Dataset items

========================================

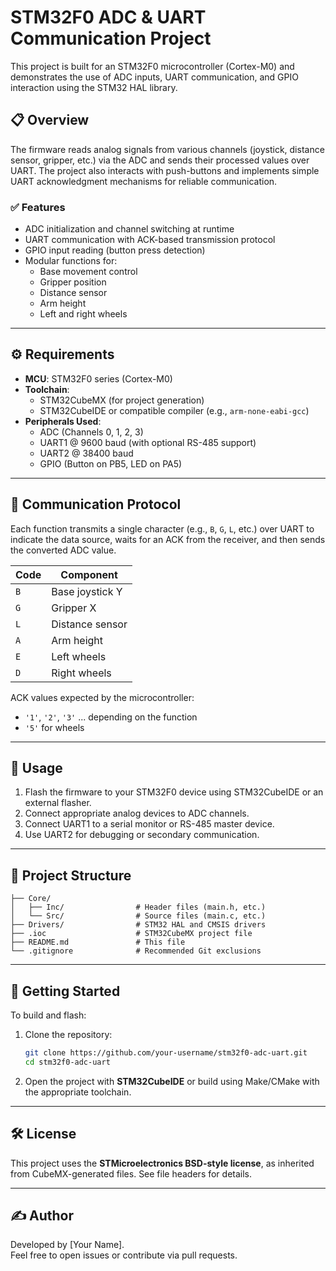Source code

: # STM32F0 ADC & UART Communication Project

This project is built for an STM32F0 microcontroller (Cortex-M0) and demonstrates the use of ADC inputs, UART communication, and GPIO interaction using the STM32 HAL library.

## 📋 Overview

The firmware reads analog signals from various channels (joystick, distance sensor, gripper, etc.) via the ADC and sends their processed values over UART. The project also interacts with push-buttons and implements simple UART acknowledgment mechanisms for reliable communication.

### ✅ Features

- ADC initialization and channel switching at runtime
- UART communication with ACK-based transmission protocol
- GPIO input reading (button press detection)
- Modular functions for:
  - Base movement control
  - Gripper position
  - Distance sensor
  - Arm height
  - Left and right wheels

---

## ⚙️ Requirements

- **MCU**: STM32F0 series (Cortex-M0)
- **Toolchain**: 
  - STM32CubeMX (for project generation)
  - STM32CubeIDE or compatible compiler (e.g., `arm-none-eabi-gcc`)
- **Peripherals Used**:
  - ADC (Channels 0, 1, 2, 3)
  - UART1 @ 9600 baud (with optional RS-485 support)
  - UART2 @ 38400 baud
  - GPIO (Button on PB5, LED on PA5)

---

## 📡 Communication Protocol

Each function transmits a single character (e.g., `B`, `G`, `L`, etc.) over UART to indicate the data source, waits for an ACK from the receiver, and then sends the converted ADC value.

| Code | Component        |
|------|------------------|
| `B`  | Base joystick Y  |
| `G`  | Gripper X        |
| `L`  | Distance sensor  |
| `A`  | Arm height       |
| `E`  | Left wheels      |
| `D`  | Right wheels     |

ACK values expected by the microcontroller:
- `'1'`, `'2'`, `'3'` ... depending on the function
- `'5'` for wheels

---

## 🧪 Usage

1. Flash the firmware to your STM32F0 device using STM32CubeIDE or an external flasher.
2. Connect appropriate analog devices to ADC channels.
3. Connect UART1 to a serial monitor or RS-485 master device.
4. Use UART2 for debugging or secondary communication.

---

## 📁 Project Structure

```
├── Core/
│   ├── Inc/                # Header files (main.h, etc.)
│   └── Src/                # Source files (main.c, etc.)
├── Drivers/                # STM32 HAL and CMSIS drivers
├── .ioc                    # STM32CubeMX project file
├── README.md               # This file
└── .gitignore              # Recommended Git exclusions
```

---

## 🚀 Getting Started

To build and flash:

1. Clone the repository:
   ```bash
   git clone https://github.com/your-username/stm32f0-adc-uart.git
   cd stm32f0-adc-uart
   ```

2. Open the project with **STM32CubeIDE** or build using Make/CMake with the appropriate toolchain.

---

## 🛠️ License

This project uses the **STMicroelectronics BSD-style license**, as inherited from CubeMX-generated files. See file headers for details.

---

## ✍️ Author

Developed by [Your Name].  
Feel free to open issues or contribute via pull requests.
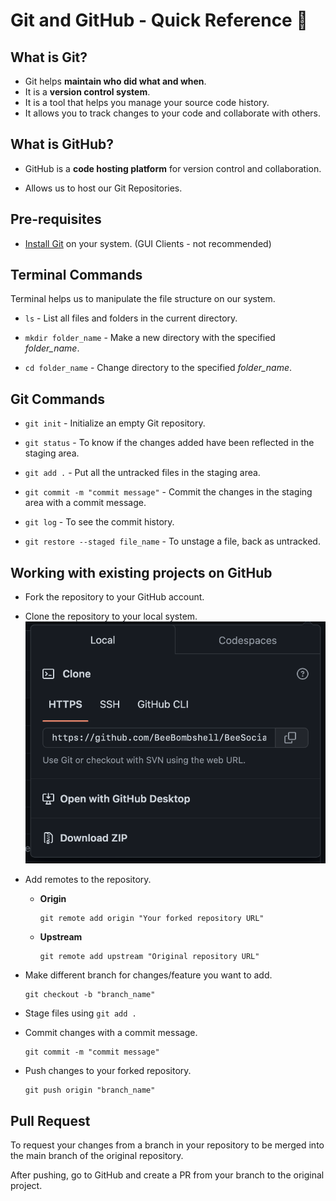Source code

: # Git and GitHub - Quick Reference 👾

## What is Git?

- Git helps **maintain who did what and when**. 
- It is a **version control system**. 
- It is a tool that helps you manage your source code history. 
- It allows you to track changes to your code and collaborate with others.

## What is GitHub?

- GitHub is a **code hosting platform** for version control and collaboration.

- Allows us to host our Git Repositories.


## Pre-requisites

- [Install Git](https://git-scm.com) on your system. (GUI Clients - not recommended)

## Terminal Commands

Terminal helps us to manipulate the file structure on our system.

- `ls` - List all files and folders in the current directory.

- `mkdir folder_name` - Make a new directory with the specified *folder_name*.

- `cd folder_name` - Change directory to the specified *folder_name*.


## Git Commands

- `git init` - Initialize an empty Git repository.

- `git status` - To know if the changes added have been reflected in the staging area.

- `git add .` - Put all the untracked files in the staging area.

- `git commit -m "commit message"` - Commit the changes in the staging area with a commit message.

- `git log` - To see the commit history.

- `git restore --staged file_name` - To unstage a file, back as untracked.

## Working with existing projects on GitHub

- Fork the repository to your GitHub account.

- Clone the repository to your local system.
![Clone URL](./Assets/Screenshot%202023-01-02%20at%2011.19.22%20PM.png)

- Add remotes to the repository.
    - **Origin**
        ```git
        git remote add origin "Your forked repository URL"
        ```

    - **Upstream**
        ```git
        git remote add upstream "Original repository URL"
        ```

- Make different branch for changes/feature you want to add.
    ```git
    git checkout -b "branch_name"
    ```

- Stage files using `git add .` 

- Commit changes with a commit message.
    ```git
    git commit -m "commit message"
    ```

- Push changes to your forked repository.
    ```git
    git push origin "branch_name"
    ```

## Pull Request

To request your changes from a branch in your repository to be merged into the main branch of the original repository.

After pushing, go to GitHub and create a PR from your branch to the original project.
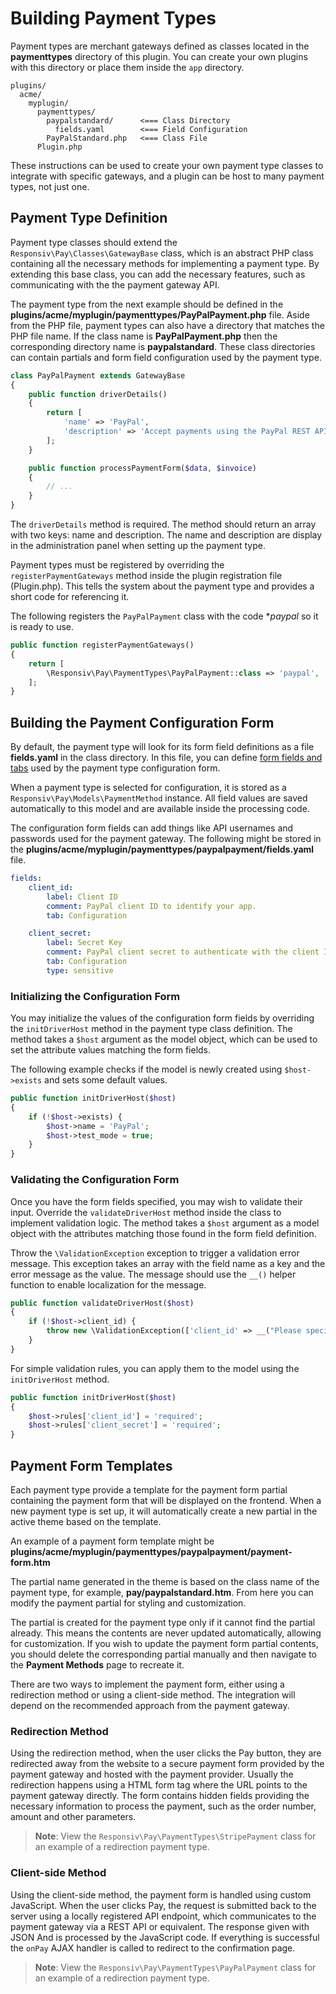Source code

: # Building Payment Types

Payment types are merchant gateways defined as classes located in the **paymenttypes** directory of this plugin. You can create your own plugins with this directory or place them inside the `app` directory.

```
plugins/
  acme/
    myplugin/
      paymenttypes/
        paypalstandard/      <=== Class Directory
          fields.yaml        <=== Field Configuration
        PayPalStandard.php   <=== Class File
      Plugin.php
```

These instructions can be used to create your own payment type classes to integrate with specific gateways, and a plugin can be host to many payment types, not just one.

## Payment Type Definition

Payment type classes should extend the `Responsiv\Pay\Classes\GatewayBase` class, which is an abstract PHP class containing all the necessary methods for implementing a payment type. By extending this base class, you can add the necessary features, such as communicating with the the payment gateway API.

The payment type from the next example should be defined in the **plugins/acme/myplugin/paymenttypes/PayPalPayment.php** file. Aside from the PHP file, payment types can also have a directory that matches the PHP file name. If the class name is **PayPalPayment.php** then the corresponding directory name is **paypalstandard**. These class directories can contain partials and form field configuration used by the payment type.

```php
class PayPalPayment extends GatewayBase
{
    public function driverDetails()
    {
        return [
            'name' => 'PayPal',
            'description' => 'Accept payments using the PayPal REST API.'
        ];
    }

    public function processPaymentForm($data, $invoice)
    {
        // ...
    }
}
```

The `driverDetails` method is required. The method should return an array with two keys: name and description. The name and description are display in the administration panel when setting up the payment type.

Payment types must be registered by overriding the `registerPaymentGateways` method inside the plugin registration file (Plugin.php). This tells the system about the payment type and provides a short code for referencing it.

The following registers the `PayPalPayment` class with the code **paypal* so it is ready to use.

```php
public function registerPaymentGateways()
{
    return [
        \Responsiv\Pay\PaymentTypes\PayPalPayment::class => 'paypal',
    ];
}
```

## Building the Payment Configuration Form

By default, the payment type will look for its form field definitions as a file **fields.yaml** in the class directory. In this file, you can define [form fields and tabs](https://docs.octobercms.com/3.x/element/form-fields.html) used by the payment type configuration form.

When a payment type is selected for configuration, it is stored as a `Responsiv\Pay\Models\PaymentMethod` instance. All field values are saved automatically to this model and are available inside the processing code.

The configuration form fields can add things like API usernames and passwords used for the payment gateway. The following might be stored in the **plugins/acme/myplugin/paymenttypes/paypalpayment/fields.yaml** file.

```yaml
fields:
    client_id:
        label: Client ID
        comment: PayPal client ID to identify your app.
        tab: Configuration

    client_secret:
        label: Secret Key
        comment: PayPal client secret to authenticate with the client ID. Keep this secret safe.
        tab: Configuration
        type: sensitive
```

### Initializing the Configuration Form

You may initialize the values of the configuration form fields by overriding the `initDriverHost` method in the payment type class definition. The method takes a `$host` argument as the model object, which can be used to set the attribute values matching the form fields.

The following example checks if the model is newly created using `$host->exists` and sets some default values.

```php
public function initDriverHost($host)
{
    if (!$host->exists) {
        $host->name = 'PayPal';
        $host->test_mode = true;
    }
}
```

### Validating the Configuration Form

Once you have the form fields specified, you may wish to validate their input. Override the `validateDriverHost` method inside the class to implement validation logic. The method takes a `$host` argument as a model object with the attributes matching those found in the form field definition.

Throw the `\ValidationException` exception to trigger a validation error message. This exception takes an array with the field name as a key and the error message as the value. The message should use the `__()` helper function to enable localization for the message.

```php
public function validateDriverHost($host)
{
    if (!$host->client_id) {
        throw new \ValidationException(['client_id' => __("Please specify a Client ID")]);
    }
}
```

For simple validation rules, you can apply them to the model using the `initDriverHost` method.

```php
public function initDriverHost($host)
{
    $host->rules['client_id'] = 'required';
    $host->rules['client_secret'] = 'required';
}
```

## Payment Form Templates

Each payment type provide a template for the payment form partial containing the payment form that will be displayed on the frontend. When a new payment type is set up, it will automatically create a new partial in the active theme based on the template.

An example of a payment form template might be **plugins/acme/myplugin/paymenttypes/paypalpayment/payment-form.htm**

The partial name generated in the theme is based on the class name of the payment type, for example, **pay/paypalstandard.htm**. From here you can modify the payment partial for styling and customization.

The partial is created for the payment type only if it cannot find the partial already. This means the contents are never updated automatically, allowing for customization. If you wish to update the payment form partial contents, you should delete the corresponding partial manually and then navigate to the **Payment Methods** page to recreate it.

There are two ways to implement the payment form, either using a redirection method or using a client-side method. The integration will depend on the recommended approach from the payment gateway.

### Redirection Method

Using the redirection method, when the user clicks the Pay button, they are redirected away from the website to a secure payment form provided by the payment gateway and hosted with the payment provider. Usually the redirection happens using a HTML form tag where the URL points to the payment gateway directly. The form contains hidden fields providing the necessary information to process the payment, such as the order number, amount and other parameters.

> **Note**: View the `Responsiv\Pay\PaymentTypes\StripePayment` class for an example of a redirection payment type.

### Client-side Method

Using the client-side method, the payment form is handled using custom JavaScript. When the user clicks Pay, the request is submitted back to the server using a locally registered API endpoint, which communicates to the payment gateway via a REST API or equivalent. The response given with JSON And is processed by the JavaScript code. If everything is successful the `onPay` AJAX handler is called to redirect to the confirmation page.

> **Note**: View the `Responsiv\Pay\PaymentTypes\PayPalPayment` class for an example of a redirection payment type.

========================================

## Exercise prompt
Select and copy every line from the records that includes the word "Note".

## Task response
> **Note**: View the `Responsiv\Pay\PaymentTypes\StripePayment` class for an example of a redirection payment type.
> **Note**: View the `Responsiv\Pay\PaymentTypes\PayPalPayment` class for an example of a redirection payment type.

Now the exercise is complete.